Submitting a one-line job with sbatch
Slurm works like any other scheduler - you can submit jobs to the queue, and Slurm will run them for you when the resources that you requested become available. Jobs are usually defined using a job script, although you can also submit jobs without a script, directly from the command line:
sbatch -A <project_code> -t 10 -p NeSI --wrap "echo hello world"
sbatch --account <project_code> --time 10 --partition=NeSI --wrap "echo hello world"
These two variants of the command are equivalent - Slurm offers short and long versions of many options (although there is no short form of --wrap
. The option -t
or --time
sets a limit on the total run time of the job allocation.
The Slurm account is just your NeSI project’s code. If you only have one project then you don’t need to specify it.
Partitions
At present it is also necessary to specify which Slurm partition the job will run in. For any project without the prefix “niwap” the correct partition will be “NeSI”. This includes most projects with the prefix “niwa”, which are NIWA-as-NeSI-collaborator projects. We do hope that it will not be necessary to specify the partition in the long term, since it is determined by the account you specify anyway.
There is also a “Debug” partition and a “NeSI_Forage” partition available to NeSI projects. Please check back here for documentation on these later. Beware that at present jobs longer than 10 minutes submitted to Debug will submit OK but then never start, while jobs submitted to “NeSI_Forage” jobs may be terminated by Slurm so that other jobs can run. Finally, there are partitions “NIWA_Research”, “NIWA_Forage” and “Operations” which are not accessible by jobs which belong to NeSI projects.

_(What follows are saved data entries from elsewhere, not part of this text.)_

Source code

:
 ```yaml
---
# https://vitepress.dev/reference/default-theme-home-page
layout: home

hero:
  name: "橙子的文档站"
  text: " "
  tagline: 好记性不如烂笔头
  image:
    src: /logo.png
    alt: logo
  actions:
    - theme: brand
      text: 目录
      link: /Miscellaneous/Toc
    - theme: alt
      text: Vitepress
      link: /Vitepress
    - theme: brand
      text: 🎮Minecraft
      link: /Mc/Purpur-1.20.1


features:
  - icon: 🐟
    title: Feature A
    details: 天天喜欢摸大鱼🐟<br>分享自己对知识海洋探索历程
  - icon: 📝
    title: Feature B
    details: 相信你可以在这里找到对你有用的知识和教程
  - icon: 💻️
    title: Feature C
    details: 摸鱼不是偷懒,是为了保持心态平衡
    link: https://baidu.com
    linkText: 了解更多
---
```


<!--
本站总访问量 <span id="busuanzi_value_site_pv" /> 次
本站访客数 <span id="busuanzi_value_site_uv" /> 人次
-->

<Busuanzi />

Submitting a batch script with sbatch
An appropriate Slurm job submission file for your parallel job is a shell script with a set of directives at the beginning. These directives are issued by starting a line with the string “#SBATCH”. A suitable batch script is then submitted to the batch system using the sbatch
command.
Consider a Slurm batch script named run_simplempi.sl
:
cat run_simplempi.sl
#!/bin/bash
#SBATCH --job-name=simplempi
#SBATCH --time=00:02:00
#SBATCH --nodes=3
#SBATCH --account=niwa12345
#SBATCH --partition=NeSI
#SBATCH --cpus-per-task=1
srun simpleMpiProgram
This batch script would be submitted to the Slurm queue with:
sbatch run_simplempi.sl
That would run simpleMpiProgram
on all the CPUs of 3 different compute nodes, with each MPI task having 1 CPU core.
#SBATCH directives are exactly equivalent to providing the same options on the sbatch
command line, but have the advantage of repeatability and self-documentation, which are particularly useful if something goes wrong. If both are provided then the command line option takes precedence. As a note for LoadLeveler users: Slurm expects directives to come first in a submission script, so don’t insert any commands above the directives block.

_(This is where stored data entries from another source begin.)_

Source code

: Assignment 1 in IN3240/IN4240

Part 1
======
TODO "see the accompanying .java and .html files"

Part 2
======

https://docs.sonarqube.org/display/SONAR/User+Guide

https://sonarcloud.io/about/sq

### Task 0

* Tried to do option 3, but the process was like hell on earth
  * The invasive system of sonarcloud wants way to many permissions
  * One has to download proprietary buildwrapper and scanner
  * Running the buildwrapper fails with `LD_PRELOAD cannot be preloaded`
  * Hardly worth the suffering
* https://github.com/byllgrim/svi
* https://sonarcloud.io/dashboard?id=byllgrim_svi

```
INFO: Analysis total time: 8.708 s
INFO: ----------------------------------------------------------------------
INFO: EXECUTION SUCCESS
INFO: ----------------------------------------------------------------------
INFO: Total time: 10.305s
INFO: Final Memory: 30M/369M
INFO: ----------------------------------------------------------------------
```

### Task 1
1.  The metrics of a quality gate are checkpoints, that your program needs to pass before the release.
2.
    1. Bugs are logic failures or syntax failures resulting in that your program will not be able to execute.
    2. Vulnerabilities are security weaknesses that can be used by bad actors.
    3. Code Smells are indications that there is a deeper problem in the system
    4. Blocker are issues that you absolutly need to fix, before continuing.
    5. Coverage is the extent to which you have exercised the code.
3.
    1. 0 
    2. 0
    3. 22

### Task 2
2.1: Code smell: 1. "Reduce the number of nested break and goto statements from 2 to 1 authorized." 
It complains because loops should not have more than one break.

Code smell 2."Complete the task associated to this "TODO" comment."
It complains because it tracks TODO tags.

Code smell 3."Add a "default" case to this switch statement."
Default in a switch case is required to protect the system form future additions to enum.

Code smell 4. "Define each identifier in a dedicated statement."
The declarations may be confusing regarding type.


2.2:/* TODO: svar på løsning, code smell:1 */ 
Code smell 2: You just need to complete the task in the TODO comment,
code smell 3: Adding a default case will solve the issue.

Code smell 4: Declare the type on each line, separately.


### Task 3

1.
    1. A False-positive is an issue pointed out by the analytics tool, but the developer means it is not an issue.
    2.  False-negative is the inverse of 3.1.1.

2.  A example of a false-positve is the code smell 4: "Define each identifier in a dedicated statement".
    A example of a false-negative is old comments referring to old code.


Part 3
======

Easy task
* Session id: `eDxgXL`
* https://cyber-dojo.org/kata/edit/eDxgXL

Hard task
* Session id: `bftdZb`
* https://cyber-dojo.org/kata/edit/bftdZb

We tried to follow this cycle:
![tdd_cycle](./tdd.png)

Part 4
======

The Slurm “account” is just your NeSI project’s code. If you only have one project then you don’t need to specify it.
Launching MPI job steps with srun
The srun
command in the script above sets up the MPI runtime environment need to run the parallel program, launching it on multiple CPUs which can be on multiple different nodes. srun
should be used in place of any other MPI launcher such as aprun or mpirun.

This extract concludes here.